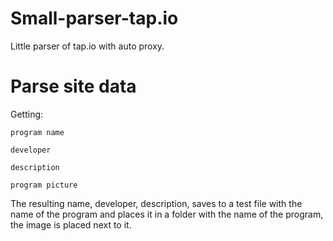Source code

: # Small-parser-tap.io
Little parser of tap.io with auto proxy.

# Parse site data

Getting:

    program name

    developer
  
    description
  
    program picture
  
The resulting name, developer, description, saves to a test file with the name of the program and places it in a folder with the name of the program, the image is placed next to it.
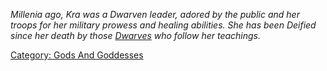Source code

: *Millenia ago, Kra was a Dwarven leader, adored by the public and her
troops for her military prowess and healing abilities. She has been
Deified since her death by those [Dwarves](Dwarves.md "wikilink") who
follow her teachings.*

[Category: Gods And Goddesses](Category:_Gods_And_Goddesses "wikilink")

==

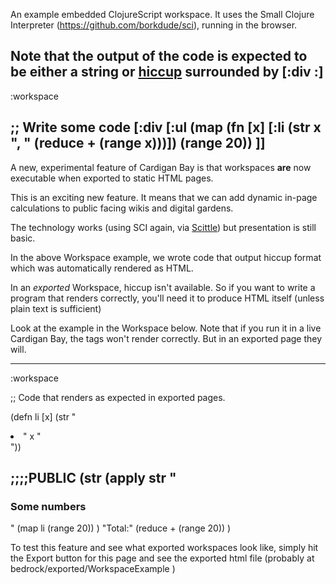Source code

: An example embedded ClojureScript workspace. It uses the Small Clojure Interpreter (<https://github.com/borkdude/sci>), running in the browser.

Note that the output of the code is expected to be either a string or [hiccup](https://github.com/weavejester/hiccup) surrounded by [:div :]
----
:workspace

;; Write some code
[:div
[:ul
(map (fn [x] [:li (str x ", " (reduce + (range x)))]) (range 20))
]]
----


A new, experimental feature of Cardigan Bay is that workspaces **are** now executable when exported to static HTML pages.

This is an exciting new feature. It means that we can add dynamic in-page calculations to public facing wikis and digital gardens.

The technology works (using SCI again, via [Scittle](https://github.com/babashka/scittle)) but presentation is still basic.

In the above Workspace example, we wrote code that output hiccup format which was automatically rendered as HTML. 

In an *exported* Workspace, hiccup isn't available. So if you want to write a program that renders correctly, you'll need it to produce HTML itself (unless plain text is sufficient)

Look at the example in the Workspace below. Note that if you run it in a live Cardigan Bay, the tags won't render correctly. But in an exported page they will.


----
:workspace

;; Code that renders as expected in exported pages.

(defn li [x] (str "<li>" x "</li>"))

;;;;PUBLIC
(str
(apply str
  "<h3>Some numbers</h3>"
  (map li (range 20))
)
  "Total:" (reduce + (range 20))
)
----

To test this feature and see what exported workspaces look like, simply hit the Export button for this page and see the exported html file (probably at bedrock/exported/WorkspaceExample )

**Task description**
Respond with a single number, namely how many lines of the entries contain the word "range".

**Answer to the exercise**
3